- [What to do] The lines you return should be those containing the string "true", taken from the data below.

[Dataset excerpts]
———
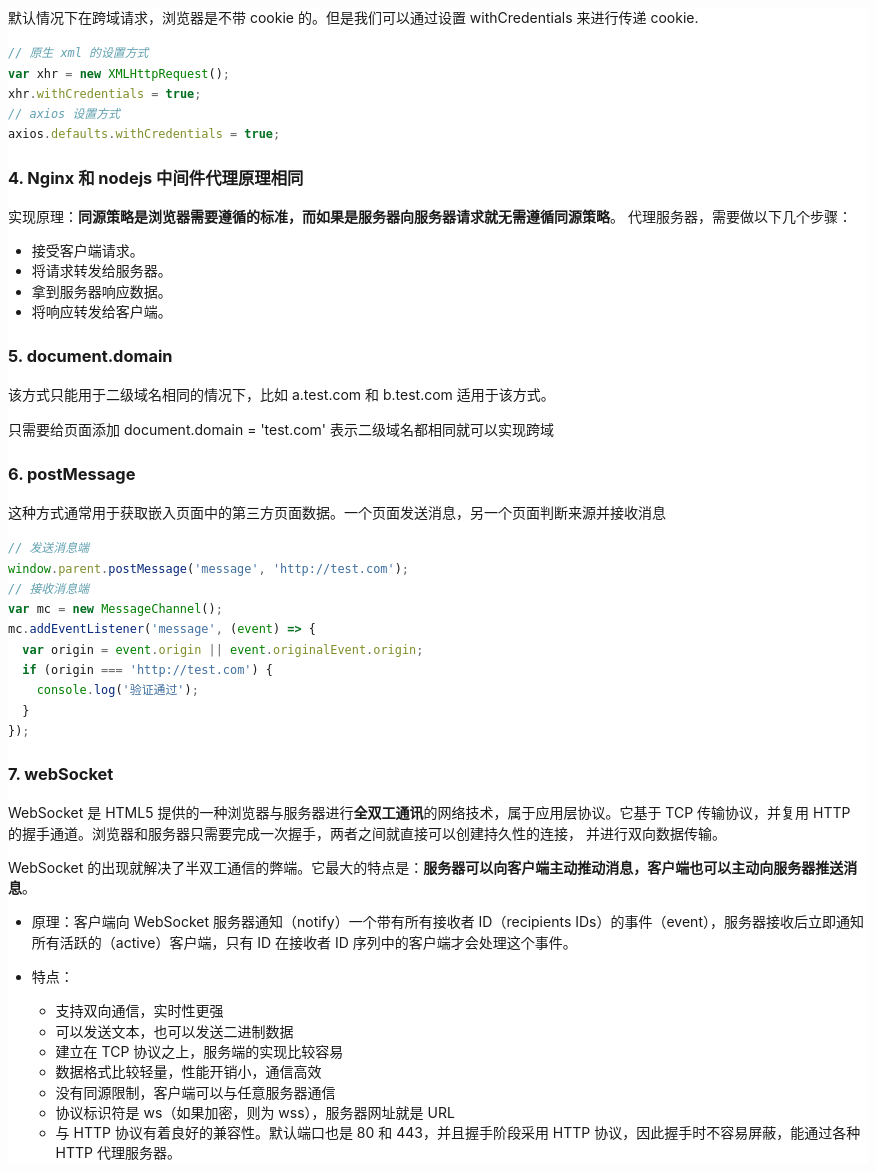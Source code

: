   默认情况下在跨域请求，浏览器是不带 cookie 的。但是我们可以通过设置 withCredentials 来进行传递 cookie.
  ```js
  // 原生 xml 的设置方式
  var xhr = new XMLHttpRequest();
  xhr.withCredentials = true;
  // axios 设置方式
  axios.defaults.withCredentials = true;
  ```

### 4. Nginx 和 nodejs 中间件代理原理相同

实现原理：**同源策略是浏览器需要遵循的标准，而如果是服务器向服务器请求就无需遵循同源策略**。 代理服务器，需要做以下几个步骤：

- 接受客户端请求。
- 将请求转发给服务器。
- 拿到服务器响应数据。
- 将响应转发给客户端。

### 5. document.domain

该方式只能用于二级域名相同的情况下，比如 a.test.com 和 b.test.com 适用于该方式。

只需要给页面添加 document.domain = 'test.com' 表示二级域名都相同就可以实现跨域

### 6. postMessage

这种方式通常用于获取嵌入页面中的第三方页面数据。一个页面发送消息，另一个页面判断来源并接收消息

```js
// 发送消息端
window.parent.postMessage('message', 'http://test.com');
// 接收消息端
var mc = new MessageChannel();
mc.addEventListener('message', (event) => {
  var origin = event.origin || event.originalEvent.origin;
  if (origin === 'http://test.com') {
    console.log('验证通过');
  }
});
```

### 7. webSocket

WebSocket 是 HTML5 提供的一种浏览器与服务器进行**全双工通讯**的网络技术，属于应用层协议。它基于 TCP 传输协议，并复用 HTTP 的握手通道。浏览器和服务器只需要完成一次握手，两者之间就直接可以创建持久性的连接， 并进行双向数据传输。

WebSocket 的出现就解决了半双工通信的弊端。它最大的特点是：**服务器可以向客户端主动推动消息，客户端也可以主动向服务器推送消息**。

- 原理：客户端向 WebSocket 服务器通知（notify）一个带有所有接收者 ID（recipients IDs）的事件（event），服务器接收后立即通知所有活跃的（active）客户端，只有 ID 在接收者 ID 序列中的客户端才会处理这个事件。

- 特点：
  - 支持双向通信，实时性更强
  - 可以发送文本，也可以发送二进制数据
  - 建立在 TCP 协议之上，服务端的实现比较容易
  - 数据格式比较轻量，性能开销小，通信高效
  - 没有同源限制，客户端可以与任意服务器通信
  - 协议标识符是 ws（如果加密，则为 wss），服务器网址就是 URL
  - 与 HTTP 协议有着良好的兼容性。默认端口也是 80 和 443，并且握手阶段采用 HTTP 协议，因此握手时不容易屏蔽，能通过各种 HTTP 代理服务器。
———
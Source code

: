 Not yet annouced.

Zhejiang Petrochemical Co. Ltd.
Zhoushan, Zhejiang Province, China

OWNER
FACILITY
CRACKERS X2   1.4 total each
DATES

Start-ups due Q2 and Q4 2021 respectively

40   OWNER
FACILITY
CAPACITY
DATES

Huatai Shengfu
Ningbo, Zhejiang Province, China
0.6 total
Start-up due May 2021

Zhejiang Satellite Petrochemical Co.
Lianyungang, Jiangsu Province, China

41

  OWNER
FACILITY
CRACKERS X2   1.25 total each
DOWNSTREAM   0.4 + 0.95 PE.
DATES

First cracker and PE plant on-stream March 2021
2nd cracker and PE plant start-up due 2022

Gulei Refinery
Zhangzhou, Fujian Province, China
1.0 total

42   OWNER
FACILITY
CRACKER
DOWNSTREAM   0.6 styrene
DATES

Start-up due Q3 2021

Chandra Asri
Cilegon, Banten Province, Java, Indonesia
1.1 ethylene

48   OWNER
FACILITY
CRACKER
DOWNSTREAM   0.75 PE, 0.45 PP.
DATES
———
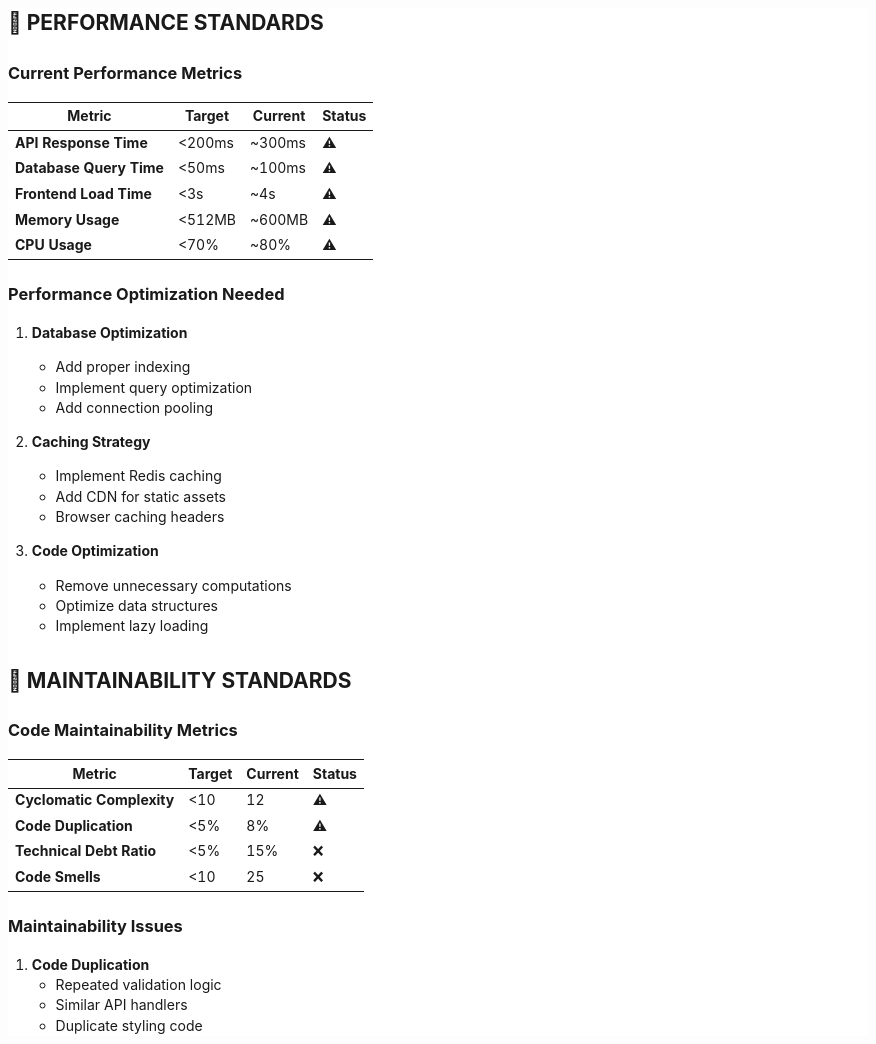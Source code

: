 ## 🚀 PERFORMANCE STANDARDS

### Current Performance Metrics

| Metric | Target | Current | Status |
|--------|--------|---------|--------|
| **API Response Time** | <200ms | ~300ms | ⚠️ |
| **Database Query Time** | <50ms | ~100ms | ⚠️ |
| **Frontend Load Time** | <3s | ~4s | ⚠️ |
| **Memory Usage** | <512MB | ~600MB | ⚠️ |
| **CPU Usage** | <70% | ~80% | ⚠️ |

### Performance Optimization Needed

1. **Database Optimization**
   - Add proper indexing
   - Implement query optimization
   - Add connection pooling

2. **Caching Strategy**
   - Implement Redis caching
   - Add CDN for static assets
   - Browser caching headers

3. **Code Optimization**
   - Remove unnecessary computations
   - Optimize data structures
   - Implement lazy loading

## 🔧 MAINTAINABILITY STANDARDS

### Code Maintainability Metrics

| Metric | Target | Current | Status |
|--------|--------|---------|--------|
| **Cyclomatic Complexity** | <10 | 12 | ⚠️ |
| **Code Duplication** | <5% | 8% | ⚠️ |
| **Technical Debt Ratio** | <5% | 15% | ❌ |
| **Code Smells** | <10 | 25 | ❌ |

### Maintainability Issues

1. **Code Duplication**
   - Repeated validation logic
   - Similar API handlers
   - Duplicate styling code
———
- [Answer box]
  xhr.withCredentials = true;
  axios.defaults.withCredentials = true;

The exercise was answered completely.